Saved entries:
___

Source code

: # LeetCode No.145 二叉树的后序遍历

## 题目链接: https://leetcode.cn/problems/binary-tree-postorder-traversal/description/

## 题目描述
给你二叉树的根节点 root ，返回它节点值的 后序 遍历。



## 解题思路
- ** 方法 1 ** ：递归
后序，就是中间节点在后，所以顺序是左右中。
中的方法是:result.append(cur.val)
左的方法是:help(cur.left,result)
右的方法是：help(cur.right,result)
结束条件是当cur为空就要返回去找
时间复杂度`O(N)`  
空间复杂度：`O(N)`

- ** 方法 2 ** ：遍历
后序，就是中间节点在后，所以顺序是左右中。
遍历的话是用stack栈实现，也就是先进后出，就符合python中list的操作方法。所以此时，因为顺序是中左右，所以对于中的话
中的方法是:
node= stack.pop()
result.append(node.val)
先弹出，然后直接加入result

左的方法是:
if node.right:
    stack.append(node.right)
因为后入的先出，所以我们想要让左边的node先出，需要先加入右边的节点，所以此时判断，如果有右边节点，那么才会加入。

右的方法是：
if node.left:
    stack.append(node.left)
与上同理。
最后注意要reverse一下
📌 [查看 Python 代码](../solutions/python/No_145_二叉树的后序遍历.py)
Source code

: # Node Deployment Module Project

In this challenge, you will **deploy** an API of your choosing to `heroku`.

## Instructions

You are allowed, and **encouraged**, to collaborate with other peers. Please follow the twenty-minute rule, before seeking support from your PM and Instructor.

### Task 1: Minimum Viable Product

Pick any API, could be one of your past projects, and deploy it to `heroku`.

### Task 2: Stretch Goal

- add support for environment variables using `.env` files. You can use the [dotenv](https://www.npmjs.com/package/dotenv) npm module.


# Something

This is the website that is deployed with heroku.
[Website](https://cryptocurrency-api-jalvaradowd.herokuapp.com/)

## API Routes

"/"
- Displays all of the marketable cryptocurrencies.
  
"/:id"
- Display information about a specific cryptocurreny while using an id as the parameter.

___

▶ TASK BRIEF
Where does the string "with" occur in the data above? Copy every line that holds it.

▶ EXERCISE OUTPUT
You are allowed, and **encouraged**, to collaborate with other peers. Please follow the twenty-minute rule, before seeking support from your PM and Instructor.
This is the website that is deployed with heroku.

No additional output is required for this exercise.